Jika pasal zina di RKUHP disahkan, maka tindakan-tindakan polisional tanpa menghiraukan hukum pun akan lebih masif. Ini Pasal 417 ayat 1 RUU KUHP: “Setiap Orang yang melakukan persetubuhan dengan orang yang bukan suami atau istrinya dipidana karena perzinaan dengan pidana penjara paling lama 1 (satu) tahun atau denda Kategori II.” Denda Kategori II Rp 10 juta.
Yang perlu diperhatikan adalah bahwa perzinaan merupakan delik aduan. Karyawan hotel itu sudah melakukan perbuatan melawan hukum dan pelanggaran hak asasi manusia (HAM) karena melaporkan perbuatan yang tidak ada kaitannya dengan dirinya terkait pernikahan. Polisi hanya bisa merazia jika ada pengaduan dari suami atau istri salah satu pasangan yang ada di kamar penginapan, losmen, hotel melati dan hotel berbintang
Baca juga: FTV di “SCTV” yang Merusak Citra Pariwisata Yogyakarta
Ada kesan yang sangat kental pasal ini merupakan intervensi pemerintah ke ranah privasi (pribadi). Artinya, negara, dalam hal ini pemerintah, memakai hukum pidana untuk masuk ke hak-hak konstitusional warga negara yang merupakan privasi.

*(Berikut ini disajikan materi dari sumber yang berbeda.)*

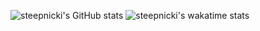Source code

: ![steepnicki's GitHub stats](https://github-readme-stats.vercel.app/api?username=steepnicki&show_icons=true&theme=tokyonight&count_private=true&hide_title=true)
![steepnicki's wakatime stats](https://github-readme-stats.vercel.app/api/wakatime?username=steepnicki&hide_title=true&langs_count=8)

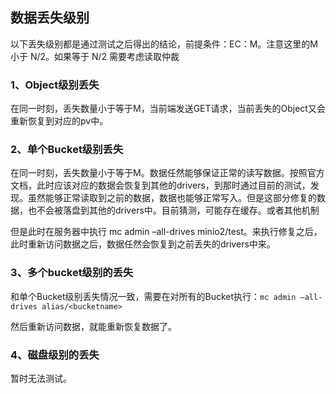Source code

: ## 数据丢失级别

以下丢失级别都是通过测试之后得出的结论，前提条件：EC：M。注意这里的M小于 N/2。如果等于 N/2 需要考虑读取仲裁

### 1、Object级别丢失

在同一时刻，丢失数量小于等于M，当前端发送GET请求，当前丢失的Object又会重新恢复到对应的pv中。

### 2、单个Bucket级别丢失

在同一时刻，丢失数量小于等于M。数据任然能够保证正常的读写数据。按照官方文档，此时应该对应的数据会恢复到其他的drivers，到那时通过目前的测试，发现。虽然能够正常读取到之前的数据，数据也能够正常写入。但是这部分修复的数据，也不会被落盘到其他的drivers中。目前猜测，可能存在缓存。或者其他机制

但是此时在服务器中执行 mc admin –all-drives minio2/test。来执行修复之后，此时重新访问数据之后，数据任然会恢复到之前丢失的drivers中来。

### 3、多个bucket级别的丢失

和单个Bucket级别丢失情况一致，需要在对所有的Bucket执行：`mc admin –all-drives alias/<bucketname>`

然后重新访问数据，就能重新恢复数据了。



### 4、磁盘级别的丢失

暂时无法测试。

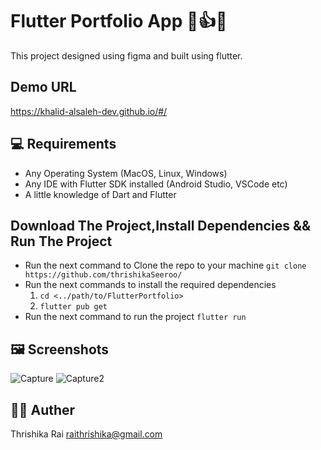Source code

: # Flutter Portfolio App 👏👍🔥

This project designed using figma and built using flutter.


## Demo URL
https://khalid-alsaleh-dev.github.io/#/

  


## 💻 Requirements 

- Any Operating System (MacOS, Linux, Windows)
- Any IDE with Flutter SDK installed (Android Studio, VSCode etc)
- A little knowledge of Dart and Flutter

## Download The Project,Install Dependencies && Run The Project 
- Run the next command to Clone the repo to your machine `git clone https://github.com/thrishikaSeeroo/`
- Run the next commands to install the required dependencies
  1. `cd <../path/to/FlutterPortfolio>`
  2. `flutter pub get`
- Run the next command to run the project `flutter run`
  

## 🖼 Screenshots
![Capture](https://user-images.githubusercontent.com/67127338/148690822-cf264ffe-5772-4bb4-9753-a7102dfa8853.PNG)
![Capture2](https://user-images.githubusercontent.com/67127338/148690849-7989a4a9-b791-4230-a7b7-d67c6c9f9e5f.PNG)

## 👨‍💻 Auther
Thrishika Rai  raithrishika@gmail.com
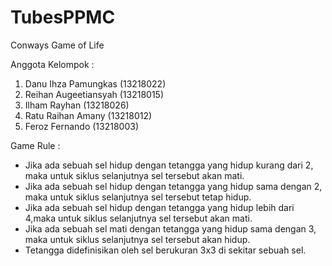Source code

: # TubesPPMC
Conways Game of Life

Anggota Kelompok :
1. Danu Ihza Pamungkas (13218022)
2. Reihan Augeetiansyah (13218015)
3. Ilham Rayhan (13218026)
4. Ratu Raihan Amany (13218012)
5. Feroz Fernando (13218003)

Game Rule :
- Jika ada sebuah sel hidup dengan tetangga yang hidup kurang dari 2, maka  untuk siklus selanjutnya sel tersebut akan mati.
- Jika ada sebuah sel hidup dengan tetangga yang hidup sama dengan 2, maka untuk siklus selanjutnya sel tersebut tetap hidup.
- Jika ada sebuah sel hidup dengan tetangga yang hidup lebih dari 4,maka  untuk siklus selanjutnya sel tersebut akan mati.
- Jika ada sebuah sel mati dengan tetangga yang hidup sama dengan 3, maka untuk siklus selanjutnya sel tersebut akan hidup.
- Tetangga didefinisikan oleh sel berukuran 3x3 di sekitar sebuah sel.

Di sisi lain pasal zina ini akan jadi pemicu pernikahan karena orang tua was-was anak-anak mereka akan terlibat dengan perzinaan. Hal ini bisa terjadi pada usia muda karena sejak seorang laki-laki mimpi basah dan perempuan menstruasi sudah ada dorongan seksual. Untuk mencegah zina orang tua memilih perkawinan sehingga luput dari ancaman pidana.

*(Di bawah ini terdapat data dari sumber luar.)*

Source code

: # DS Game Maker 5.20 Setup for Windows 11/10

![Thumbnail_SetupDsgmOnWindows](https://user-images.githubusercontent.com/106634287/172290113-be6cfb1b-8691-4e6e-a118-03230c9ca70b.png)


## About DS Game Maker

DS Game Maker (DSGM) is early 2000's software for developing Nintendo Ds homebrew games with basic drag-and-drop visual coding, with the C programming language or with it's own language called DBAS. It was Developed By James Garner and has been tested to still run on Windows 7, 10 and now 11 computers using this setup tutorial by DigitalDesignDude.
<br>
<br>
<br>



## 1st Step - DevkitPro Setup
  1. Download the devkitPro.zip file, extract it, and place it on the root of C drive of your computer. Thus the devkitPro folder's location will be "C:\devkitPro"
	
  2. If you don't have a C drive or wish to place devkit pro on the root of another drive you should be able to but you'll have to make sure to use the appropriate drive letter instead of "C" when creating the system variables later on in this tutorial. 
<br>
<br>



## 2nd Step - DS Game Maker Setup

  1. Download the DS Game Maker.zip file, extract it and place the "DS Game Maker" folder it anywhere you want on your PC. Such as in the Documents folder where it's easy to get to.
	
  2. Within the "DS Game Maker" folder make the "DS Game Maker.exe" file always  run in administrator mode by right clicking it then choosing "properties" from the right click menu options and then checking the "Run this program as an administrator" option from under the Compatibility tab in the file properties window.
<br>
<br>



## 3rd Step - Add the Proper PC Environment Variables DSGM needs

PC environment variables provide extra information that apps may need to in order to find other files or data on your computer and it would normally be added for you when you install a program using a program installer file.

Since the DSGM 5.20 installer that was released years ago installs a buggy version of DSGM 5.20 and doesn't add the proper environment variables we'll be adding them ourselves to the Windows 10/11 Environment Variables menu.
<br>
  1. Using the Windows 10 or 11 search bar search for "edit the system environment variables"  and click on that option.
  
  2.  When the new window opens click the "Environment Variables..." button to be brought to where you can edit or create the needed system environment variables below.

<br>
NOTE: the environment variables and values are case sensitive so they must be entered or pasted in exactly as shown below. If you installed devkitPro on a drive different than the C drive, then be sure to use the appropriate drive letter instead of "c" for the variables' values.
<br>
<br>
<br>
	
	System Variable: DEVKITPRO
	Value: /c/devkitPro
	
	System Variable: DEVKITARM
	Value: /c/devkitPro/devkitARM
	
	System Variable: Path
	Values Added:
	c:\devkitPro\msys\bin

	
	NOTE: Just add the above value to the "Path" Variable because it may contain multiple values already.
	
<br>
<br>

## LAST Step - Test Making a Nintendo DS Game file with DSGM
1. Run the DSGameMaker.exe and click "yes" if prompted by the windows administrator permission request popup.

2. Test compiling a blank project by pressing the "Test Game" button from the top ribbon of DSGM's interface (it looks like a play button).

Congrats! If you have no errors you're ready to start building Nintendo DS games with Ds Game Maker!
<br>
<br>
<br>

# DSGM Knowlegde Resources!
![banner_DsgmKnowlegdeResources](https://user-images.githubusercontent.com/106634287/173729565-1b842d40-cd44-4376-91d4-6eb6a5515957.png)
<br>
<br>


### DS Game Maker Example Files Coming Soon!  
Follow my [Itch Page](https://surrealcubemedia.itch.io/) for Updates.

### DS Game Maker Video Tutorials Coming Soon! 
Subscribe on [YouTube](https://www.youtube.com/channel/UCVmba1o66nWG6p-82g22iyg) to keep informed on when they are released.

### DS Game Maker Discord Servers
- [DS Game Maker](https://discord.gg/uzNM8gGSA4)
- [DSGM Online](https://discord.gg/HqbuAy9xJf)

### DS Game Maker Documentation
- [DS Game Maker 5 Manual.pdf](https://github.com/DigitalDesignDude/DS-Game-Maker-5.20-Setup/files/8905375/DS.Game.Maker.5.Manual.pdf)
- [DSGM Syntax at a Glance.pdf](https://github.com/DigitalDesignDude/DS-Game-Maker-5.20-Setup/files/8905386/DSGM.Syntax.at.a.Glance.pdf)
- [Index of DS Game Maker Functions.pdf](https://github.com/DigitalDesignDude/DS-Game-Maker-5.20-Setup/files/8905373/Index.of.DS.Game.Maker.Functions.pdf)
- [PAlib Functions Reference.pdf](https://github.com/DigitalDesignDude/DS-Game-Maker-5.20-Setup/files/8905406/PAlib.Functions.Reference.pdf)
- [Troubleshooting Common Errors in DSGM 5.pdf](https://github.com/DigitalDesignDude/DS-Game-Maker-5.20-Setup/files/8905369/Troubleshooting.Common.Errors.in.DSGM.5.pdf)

Padahal, berdasarkan Peraturan Presiden (Perpres) Nomor 59 Tahun 2017 tentang Pelaksanaan Pencapaian Tujuan Pembangunan Berkelanjutan (Sustainable Development Goals/SDGs) ada komitmen pemerintah untuk menutup pintu bagi praktik perkawinan anak. Orang tua yang khawatir anak-anaknya melakukan zina akhirnya memilih perkawinan agar anak-anak terhindar dari zina dan ancaman pidana.
Ada lagi salah kaprah tentang (larangan) zina yaitu dikait-kaitkan dengan penularan HIV/AIDS. Memang, sejak epidemi HIV/AIDS ada di Indonesia selalu saja disebutkan mencegah penularan HIV/AIDS adalah dengan cara tidak melakukan hubungan seksual sebelum menikah dan zina.

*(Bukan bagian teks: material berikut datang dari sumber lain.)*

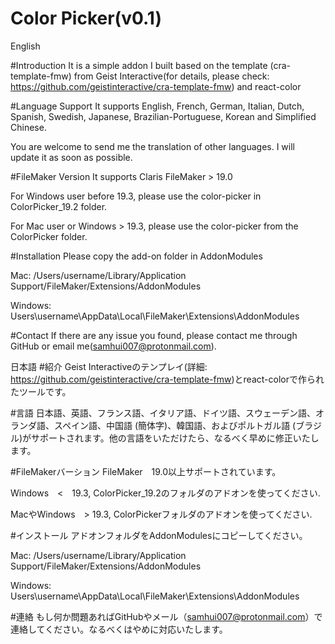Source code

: <h1>Color Picker(v0.1)</h1>

English

#Introduction
It is a simple addon I built based on the template (cra-template-fmw) from Geist Interactive(for details, please check: https://github.com/geistinteractive/cra-template-fmw) and react-color

#Language Support
It supports English, French, German, Italian, Dutch, Spanish, Swedish, Japanese, Brazilian-Portuguese, Korean and Simplified Chinese.

You are welcome to send me the translation of other languages. I will update it as soon as possible.

#FileMaker Version
It supports Claris FileMaker > 19.0

For Windows user before 19.3, please use the color-picker in ColorPicker_19.2 folder.

For Mac user or Windows > 19.3, please use the color-picker from the ColorPicker folder.

#Installation
Please copy the add-on folder in AddonModules

Mac: /Users/username/Library/Application Support/FileMaker/Extensions/AddonModules

Windows: Users\username\AppData\Local\FileMaker\Extensions\AddonModules

#Contact
If there are any issue you found, please contact me through GitHub or email me(samhui007@protonmail.com).

日本語
#紹介
Geist Interactiveのテンプレイ(詳細: https://github.com/geistinteractive/cra-template-fmw)とreact-colorで作られたツールです。

#言語
日本語、英語、フランス語、イタリア語、ドイツ語、スウェーデン語、オランダ語、スペイン語、中国語 (簡体字)、韓国語、およびポルトガル語 (ブラジル)がサポートされます。他の言語をいただけたら、なるべく早めに修正いたします。

#FileMakerバーション
FileMaker　19.0以上サポートされています。

Windows　<　19.3, ColorPicker_19.2のフォルダのアドオンを使ってください.

MacやWindows　> 19.3, ColorPickerフォルダのアドオンを使ってください.

#インストール
アドオンフォルダをAddonModulesにコピーしてください。

Mac: /Users/username/Library/Application Support/FileMaker/Extensions/AddonModules

Windows: Users\username\AppData\Local\FileMaker\Extensions\AddonModules

#連絡
もし何か問題あればGitHubやメール（samhui007@protonmail.com）で連絡してください。なるべくはやめに対応いたします。
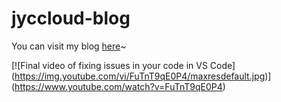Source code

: # jyccloud-blog

You can visit my blog [here](https://jyccloud.cn/)~

[![Final video of fixing issues in your code in VS Code]
(https://img.youtube.com/vi/FuTnT9qE0P4/maxresdefault.jpg)]
(https://www.youtube.com/watch?v=FuTnT9qE0P4)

Tentu saja hal itu menyesatkan karena merupakan mitos (anggapan yang salah).
Penularan HIV/AIDS melalui hubungan seksual bukan karena sifat hubungan seksual (sebelum menikah dan zina), tapi karena kondisi hubungan seksual yaitu salah satu atau dua-duanya mengidap HIV/AIDS dan laki-laki tidak memakai kondom setiap kali melakukan hubungan seksual.
Tindakan polisional akan melahirkan ‘polisi moral’ dengan berlindung pada Ormas yang melakukan razia zina ke rumah-rumah kos, penginapan, losmen dan hotel melati tanpa pengaduan. Berbekal perda dan membasmi ‘pekat’ Satpol PP dan Polisi menggerebek kamar-kamar kos, penginapan, losmen dan hotel melati. Ini terjadi tanpa ada yang mengadu karena zina adalah delik aduan.
Sektor yang akan dilabrak pasal zina ini adalah pariwisata, terutama menyangkut wisatawan mancanegara (Wisman). Razia yang akan gencar akan menakutkan bagi Wisman yang berlibur dengan pacar atau teman yang tidak terikat pernikahan karena ada ancaman pidana penjara.
Wisman atau turis-turis tanpa ikatan pernikahan itu akan jadi sasaran empuk razia moral yang dilancarkan banyak kalangan dengan dalih membasmi maksiat dan ‘pekat’.
Baca juga: Pariwisata Bali Dihantam Kriminalisasi Zina
Razia Satpol PP dan Polisi atas nama moral dengan pijakan Perda justru terjadi secara diskriminatif yaitu razia hanya dilakukan ke kamar-kamar kos murah, penginapan murah, losmen murah dan hotel melati murah.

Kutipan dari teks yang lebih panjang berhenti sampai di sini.